[Data records]
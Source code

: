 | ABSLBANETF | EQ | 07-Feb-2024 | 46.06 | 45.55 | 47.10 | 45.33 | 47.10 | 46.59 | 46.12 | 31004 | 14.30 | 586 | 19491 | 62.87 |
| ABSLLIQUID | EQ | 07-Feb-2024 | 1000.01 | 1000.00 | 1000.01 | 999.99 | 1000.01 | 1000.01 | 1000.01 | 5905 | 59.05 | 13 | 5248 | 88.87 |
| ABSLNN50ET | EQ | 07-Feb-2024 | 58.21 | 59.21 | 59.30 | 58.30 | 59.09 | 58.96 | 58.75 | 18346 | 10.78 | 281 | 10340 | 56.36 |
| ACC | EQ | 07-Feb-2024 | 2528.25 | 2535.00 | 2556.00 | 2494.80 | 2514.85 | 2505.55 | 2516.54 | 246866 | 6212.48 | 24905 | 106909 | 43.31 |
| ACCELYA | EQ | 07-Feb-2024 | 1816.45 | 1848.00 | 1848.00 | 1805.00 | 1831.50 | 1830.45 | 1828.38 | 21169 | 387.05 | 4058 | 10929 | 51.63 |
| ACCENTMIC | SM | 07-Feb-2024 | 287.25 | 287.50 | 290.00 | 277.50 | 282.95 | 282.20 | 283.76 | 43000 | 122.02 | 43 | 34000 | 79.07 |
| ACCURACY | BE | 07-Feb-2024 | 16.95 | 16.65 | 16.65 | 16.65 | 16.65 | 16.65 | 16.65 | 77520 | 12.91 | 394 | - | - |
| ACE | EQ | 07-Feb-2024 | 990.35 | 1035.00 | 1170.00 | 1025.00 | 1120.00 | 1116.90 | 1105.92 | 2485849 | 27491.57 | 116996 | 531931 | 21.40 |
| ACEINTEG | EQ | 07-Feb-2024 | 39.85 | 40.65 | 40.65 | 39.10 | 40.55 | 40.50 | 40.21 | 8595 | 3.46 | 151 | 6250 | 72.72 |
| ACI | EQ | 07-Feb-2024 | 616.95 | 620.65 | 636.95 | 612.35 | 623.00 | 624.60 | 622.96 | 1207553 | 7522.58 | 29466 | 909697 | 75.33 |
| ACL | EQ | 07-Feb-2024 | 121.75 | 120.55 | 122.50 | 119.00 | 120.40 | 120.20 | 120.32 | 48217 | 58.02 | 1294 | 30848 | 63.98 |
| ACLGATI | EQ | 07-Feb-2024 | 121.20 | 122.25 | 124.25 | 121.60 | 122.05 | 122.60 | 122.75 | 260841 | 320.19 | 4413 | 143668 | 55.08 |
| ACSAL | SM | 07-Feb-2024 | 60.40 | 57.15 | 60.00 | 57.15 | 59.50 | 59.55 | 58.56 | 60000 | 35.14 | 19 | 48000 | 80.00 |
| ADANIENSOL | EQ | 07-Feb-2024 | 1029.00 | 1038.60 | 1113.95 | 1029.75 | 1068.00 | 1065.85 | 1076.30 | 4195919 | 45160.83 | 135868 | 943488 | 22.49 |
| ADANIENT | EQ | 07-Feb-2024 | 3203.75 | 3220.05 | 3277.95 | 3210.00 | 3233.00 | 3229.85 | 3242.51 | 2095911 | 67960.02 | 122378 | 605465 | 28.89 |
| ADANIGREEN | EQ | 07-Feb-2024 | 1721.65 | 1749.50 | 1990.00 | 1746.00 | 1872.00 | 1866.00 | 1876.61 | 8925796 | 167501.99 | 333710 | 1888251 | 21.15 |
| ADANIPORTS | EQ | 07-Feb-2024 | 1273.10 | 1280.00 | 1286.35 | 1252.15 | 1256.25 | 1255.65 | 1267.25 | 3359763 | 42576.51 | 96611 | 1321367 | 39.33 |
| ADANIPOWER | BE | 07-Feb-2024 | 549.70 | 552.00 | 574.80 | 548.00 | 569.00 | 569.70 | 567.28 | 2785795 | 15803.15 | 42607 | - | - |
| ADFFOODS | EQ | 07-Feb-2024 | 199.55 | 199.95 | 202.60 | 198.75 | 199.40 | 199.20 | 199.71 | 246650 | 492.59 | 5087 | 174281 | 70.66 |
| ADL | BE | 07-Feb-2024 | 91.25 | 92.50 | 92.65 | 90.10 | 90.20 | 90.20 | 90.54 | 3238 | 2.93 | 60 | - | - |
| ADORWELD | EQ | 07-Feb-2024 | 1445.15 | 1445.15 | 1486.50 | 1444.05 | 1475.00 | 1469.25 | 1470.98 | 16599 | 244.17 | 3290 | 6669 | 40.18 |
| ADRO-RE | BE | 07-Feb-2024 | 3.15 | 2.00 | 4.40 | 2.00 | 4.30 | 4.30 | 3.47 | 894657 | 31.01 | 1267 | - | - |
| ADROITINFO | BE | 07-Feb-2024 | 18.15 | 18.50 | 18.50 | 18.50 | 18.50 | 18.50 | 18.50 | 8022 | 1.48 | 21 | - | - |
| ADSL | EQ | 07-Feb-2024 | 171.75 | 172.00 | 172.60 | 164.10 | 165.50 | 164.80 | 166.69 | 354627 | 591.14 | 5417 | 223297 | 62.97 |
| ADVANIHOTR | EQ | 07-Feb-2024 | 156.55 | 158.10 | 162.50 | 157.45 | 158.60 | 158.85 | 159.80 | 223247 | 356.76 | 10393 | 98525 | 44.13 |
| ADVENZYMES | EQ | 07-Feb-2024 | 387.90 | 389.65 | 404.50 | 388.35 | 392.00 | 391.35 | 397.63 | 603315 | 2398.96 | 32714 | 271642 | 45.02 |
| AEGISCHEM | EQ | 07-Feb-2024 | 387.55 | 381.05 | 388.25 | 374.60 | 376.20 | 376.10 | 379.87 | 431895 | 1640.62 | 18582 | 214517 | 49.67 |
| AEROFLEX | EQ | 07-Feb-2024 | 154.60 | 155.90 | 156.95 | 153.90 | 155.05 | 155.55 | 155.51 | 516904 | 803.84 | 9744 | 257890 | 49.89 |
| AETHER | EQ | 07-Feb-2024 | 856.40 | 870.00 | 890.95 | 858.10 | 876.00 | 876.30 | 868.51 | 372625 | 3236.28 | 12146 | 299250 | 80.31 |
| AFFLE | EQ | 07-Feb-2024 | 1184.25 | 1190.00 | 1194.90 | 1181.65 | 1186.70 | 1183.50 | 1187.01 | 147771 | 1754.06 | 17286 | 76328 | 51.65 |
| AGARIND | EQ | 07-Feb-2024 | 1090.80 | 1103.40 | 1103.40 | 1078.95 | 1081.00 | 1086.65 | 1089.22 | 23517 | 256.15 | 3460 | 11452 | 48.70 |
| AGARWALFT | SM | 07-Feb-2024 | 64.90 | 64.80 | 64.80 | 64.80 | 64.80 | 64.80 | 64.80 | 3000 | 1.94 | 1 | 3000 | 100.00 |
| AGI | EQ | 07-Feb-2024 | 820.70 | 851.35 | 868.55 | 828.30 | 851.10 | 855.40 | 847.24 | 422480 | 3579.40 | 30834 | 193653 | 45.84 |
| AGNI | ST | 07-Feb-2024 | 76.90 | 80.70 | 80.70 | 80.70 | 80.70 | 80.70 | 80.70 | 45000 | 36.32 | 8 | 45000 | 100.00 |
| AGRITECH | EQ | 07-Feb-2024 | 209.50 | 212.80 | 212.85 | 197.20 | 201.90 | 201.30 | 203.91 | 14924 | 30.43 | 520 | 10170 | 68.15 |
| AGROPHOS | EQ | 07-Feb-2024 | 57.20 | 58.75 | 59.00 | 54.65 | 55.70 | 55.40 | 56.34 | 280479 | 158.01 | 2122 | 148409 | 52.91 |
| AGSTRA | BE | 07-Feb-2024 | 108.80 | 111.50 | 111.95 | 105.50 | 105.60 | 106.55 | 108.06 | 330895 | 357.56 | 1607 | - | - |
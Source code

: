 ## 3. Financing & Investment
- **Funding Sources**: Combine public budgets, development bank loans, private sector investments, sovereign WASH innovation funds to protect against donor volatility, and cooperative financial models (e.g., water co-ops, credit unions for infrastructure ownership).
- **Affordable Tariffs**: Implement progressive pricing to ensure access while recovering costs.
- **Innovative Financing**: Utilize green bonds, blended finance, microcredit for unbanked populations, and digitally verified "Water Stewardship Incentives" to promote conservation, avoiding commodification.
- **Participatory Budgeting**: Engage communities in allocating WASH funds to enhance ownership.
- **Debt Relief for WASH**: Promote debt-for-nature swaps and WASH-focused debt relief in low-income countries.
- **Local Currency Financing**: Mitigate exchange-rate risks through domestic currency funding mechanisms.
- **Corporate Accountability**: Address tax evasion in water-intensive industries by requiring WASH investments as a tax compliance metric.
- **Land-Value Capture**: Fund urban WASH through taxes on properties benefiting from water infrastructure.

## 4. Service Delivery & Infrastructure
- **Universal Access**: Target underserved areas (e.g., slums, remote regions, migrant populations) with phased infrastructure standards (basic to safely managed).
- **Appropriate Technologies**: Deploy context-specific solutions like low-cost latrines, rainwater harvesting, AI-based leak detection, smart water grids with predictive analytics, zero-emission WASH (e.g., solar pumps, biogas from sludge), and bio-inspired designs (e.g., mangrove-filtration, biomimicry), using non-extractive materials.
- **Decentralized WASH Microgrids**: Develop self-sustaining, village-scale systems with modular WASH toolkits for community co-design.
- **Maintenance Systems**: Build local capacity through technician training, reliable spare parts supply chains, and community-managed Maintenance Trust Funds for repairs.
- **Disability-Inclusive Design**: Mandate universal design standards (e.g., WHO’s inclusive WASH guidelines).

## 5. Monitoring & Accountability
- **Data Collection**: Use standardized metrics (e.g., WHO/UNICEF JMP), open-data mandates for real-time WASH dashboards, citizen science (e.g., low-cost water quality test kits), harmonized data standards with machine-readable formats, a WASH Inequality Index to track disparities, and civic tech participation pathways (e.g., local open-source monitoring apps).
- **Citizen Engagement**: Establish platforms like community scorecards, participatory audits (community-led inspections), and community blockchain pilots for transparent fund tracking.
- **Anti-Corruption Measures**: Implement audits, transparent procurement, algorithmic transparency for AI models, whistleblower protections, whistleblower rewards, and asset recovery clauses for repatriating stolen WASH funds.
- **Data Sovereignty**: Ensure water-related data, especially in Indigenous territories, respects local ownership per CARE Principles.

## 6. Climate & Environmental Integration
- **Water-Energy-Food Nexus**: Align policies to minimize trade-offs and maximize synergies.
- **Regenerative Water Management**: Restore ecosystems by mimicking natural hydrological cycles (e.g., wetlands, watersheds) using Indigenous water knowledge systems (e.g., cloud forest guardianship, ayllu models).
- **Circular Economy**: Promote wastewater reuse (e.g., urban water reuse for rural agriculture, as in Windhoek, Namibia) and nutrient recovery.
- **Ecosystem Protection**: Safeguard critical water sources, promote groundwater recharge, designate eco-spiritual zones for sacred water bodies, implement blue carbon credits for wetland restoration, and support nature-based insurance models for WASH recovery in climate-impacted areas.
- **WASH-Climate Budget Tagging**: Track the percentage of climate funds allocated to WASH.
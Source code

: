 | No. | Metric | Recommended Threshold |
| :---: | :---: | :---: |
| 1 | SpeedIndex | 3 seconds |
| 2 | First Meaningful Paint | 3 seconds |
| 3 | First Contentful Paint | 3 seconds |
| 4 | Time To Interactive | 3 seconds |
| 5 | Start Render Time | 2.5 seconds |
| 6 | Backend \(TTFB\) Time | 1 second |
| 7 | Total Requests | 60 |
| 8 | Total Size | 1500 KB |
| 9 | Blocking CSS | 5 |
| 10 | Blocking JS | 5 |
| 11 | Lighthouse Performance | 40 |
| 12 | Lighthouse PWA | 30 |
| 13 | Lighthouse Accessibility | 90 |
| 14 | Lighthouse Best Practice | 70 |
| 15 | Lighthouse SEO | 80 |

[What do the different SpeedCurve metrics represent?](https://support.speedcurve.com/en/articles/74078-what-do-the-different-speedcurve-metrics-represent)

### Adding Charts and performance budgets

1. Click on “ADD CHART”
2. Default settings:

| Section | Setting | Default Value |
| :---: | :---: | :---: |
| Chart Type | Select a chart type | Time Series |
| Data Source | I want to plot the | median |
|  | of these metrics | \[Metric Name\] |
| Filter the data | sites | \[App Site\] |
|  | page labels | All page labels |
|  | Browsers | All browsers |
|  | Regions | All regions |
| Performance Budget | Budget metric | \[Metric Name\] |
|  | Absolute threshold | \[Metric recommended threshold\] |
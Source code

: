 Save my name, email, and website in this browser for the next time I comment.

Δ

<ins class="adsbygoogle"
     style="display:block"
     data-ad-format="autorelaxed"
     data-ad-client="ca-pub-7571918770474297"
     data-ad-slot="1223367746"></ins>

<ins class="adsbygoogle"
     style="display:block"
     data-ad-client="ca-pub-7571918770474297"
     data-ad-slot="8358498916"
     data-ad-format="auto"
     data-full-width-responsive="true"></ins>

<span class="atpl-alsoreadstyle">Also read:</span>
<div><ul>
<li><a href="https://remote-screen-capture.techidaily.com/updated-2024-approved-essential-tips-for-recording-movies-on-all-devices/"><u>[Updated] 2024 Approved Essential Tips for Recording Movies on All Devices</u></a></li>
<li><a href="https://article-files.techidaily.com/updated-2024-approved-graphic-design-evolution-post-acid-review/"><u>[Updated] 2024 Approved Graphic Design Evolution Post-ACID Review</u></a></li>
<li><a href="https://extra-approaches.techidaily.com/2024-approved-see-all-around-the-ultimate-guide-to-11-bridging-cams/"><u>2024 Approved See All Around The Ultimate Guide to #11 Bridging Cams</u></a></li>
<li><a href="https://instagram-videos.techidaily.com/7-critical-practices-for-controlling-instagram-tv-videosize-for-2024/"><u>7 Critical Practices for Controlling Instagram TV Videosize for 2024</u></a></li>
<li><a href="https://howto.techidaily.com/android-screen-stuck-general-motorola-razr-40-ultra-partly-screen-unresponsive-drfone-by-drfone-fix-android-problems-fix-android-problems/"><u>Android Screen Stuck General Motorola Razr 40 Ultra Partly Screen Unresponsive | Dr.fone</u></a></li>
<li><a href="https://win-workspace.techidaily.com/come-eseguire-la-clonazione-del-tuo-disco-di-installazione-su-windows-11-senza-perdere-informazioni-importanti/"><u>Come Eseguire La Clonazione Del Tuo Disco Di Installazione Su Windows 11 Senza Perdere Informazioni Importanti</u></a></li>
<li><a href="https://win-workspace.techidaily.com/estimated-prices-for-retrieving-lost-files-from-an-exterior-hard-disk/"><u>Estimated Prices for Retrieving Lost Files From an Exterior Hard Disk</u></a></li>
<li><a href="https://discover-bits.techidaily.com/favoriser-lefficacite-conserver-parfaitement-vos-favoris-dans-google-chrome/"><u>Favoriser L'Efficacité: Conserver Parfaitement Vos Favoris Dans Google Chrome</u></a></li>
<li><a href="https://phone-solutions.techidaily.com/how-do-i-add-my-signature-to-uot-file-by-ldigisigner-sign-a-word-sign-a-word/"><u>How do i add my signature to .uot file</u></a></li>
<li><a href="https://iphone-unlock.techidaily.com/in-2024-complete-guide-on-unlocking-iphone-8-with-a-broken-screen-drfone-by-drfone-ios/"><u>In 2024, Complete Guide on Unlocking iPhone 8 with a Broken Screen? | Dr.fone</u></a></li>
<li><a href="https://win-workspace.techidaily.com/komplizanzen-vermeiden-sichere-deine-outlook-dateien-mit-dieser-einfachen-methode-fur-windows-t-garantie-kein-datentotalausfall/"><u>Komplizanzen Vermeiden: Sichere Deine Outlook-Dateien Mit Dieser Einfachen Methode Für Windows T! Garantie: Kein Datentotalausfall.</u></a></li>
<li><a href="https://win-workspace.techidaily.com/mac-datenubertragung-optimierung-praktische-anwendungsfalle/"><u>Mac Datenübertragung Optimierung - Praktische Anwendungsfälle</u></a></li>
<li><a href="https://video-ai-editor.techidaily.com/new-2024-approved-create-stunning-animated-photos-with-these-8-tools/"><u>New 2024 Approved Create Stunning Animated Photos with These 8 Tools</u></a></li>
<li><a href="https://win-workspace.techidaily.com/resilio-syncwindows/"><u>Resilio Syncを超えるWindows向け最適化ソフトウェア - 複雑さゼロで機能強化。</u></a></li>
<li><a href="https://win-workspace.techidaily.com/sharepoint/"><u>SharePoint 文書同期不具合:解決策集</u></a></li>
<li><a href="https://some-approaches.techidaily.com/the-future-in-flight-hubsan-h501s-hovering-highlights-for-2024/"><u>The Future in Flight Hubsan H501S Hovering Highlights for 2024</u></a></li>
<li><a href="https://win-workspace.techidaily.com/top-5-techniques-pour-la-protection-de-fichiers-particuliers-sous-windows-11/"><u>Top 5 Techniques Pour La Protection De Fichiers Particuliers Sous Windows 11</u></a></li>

• [EXERCISE BRIEF]:
Write out exactly the lines above between the line with "357.56 | 1607 | - | - |" and the line with "- **Funding Sources**: Combine", inclusive, and nothing beyond them.

• [ANSWER FOR THIS EXERCISE]:
| AGSTRA | BE | 07-Feb-2024 | 108.80 | 111.50 | 111.95 | 105.50 | 105.60 | 106.55 | 108.06 | 330895 | 357.56 | 1607 | - | - |
Source code

: ## 3. Financing & Investment
- **Funding Sources**: Combine public budgets, development bank loans, private sector investments, sovereign WASH innovation funds to protect against donor volatility, and cooperative financial models (e.g., water co-ops, credit unions for infrastructure ownership).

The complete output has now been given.